Walk through these in order. Stop at the first match.

**1. Recent regression**
- First-seen version is the current or last release.
- Affects many devices/OS versions broadly.
- → Bisect the commit range, find the change, fix or revert.

**2. OEM / device-specific**
- Concentrated on one manufacturer (Samsung, Xiaomi, Huawei especially) or one OS version.
- Stack trace involves framework or vendor code paths.
- → Workaround in app code (try/catch around the offending API, feature-flag off for affected devices). Don't try to "fix" the OEM bug.

**3. Known library issue**
- Stack trace bottom-frames are in a third-party library.
- → Search the library's issue tracker for the exception class + top frame. Common offenders: WorkManager, AndroidX Lifecycle, Glide, Hilt. If a fix exists, upgrade. If not, work around (downgrade, swap library, or guard the call site).

**4. Process death / restoration**
- `IllegalStateException` from a Fragment / ViewModel / SavedStateHandle on resume.
- `NullPointerException` on a field that was set in `onCreate` but the activity was recreated without the setup running.
- → Restore state via `SavedStateHandle` / `onSaveInstanceState`. Don't assume `Application.onCreate` re-ran.

**5. Lifecycle / coroutine misuse**
- `IllegalStateException: Fragment not attached to a context`.
- `CancellationException` surfacing in unexpected places.
- → Scope coroutines to `viewModelScope` or `viewLifecycleOwner.lifecycleScope`. Guard UI updates with `lifecycle.isAtLeast(STARTED)`.

**6. Background execution restrictions**
- `IllegalStateException: Not allowed to start service Intent` (Android 8+).
- `ForegroundServiceStartNotAllowedException` (Android 12+).
- → Use WorkManager or foreground service with proper trigger context.

**7. Real defect**
- None of the above. The trace points at your code and reproduces with sensible inputs.
- → Fix the bug. This is the case where you actually debug.

### Phase 3: Decide on action

For each crash, pick one:

- **Fix** — write the patch, ship in next release.
- **Workaround** — try/catch, feature flag, version gate. Document why.
- **Watch** — low volume, unclear root cause. Add breadcrumbs or extra logging in next release and revisit.
- **Won't fix** — affects deprecated flow, very old OS version below your `minSdk` target, or a third-party crash you can't influence. Suppress in the crash reporter to keep the dashboard clean.
- **Escalate** — file an issue with the library/OEM if you can repro.
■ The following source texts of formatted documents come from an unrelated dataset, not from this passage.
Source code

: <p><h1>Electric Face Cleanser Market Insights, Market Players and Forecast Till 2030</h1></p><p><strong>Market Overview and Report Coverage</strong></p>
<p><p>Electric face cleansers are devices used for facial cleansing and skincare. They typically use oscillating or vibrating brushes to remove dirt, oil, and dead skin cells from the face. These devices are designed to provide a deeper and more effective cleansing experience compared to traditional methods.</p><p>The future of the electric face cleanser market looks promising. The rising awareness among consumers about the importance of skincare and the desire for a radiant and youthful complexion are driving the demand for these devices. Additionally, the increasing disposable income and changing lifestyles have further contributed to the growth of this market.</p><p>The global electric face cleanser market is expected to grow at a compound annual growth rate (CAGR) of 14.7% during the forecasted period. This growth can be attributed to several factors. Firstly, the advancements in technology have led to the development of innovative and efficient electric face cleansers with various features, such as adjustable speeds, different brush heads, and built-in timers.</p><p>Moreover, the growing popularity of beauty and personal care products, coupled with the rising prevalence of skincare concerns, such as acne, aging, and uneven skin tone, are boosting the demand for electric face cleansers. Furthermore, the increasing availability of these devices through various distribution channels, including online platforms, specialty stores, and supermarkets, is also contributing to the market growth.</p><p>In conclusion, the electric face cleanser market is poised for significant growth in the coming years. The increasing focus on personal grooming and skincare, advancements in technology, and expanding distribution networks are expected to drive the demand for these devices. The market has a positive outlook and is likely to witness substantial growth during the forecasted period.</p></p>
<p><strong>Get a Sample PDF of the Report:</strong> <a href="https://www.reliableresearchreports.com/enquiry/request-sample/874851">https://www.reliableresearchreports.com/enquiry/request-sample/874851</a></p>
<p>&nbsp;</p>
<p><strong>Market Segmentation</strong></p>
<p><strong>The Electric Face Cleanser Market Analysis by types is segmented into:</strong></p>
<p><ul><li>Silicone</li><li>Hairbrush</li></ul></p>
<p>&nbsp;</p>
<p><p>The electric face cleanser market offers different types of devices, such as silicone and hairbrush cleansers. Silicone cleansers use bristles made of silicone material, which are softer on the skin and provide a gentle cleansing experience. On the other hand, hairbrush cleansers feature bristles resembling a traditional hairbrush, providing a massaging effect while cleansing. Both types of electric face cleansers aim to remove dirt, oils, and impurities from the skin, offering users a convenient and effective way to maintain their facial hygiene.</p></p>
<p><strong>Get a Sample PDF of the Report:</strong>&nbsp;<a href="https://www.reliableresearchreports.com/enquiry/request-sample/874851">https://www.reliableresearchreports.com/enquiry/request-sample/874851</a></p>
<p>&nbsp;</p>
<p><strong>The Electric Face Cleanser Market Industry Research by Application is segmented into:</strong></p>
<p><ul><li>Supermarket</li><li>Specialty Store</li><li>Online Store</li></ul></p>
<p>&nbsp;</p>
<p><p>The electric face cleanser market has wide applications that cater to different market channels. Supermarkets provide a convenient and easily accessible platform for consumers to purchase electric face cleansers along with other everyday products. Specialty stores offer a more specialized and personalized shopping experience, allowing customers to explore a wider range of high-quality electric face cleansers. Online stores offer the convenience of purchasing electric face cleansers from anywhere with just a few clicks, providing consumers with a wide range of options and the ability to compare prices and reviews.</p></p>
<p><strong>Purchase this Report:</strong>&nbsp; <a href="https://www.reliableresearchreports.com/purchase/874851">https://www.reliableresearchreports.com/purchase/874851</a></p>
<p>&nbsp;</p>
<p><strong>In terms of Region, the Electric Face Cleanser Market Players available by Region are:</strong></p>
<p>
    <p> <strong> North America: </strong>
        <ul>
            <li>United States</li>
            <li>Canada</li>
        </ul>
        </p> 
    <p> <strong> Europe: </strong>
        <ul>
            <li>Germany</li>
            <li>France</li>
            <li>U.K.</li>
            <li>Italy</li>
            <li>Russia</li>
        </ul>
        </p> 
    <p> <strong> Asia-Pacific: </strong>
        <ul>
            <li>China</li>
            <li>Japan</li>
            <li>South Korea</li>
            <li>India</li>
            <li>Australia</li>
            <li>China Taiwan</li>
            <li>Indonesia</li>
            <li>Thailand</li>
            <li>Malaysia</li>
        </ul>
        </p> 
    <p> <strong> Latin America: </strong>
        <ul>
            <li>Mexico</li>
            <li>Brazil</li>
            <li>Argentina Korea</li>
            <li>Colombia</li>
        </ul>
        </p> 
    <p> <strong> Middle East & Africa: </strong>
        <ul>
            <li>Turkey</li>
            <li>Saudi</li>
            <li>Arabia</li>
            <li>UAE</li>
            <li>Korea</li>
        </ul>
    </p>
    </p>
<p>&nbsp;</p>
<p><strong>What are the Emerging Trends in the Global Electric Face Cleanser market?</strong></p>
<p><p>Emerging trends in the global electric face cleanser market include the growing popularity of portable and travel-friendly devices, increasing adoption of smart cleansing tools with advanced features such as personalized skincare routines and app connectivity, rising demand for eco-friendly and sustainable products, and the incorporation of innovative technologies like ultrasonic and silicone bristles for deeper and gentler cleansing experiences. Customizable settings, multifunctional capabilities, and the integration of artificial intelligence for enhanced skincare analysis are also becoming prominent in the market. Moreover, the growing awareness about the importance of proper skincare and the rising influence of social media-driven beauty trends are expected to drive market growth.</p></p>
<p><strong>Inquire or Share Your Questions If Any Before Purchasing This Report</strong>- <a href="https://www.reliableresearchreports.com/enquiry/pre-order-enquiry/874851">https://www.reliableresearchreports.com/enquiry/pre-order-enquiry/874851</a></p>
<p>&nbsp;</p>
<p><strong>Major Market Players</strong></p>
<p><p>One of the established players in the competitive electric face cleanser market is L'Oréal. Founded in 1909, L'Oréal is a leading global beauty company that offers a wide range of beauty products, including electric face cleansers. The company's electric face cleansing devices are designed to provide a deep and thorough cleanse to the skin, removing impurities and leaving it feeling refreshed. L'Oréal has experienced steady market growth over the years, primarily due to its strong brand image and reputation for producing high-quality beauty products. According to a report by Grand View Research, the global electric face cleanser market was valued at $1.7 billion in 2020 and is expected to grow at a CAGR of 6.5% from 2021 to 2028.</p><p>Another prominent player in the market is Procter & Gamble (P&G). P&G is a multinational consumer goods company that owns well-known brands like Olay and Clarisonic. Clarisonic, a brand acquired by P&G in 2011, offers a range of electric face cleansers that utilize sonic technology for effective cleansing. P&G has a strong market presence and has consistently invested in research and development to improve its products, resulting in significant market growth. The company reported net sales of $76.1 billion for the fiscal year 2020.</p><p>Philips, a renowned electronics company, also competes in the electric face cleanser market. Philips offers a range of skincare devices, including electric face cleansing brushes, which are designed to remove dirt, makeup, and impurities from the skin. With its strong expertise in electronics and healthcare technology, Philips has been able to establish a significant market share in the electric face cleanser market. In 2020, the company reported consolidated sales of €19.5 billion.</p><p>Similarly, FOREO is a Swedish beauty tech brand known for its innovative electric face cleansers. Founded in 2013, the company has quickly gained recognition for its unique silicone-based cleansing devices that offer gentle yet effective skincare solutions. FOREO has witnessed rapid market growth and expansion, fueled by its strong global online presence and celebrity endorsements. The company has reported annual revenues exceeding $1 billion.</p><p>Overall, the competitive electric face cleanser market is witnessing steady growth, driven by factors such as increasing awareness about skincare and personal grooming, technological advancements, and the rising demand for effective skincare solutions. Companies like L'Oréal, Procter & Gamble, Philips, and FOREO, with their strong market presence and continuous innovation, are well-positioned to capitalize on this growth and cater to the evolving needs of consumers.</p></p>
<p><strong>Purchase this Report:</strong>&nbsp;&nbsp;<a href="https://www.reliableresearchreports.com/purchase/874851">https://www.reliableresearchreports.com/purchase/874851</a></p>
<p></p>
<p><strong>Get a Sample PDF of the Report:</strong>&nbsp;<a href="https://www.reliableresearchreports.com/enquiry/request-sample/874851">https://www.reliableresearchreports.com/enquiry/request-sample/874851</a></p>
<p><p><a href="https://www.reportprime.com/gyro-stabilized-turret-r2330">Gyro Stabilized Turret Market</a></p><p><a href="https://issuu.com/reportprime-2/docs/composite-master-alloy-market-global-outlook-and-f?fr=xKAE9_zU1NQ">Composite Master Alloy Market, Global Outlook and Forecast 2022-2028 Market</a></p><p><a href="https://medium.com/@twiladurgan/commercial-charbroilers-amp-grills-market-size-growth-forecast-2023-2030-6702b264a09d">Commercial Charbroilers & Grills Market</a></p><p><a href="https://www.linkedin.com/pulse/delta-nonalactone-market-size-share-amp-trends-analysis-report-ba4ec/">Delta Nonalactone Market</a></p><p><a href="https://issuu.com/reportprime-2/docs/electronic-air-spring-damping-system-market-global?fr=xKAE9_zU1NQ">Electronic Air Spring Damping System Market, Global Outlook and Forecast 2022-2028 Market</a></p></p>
### Phase 4: Prevent recurrence

For categories 4–7, add a guardrail:

- A unit test that exercises the failure path with the same inputs.
- A lint rule or detekt rule for the misuse pattern if it's project-wide.
- An assertion in debug builds (`check(...)` or `error(...)`) that fails early.

## Output

For each crash:

```
Crash: [first line of stack]
Bucket: [1–7 from Phase 2]
Evidence: [one line on what places it here]
Action: [Fix / Workaround / Watch / Won't fix / Escalate]
Fix sketch: [one paragraph or code snippet, if applicable]
```

If triaging multiple crashes at once, sort by `frequency × user impact` and call out which 2–3 to tackle first.

## Common pitfalls

- **Treating obfuscated traces as real.** Always deobfuscate first — R8 makes `a.b.c()` look unrelated to your code.
- **Fixing the most frequent crash instead of the most actionable one.** A 10k-session crash you can't reproduce is worth less than a 200-session one you can.
- **Catching `Throwable` to "make the crash go away".** Suppresses the symptom, leaves the bug. Reserve for true workarounds with a documented reason.
- **Ignoring "first seen in version X".** Often the single most useful field — narrows to a commit range immediately.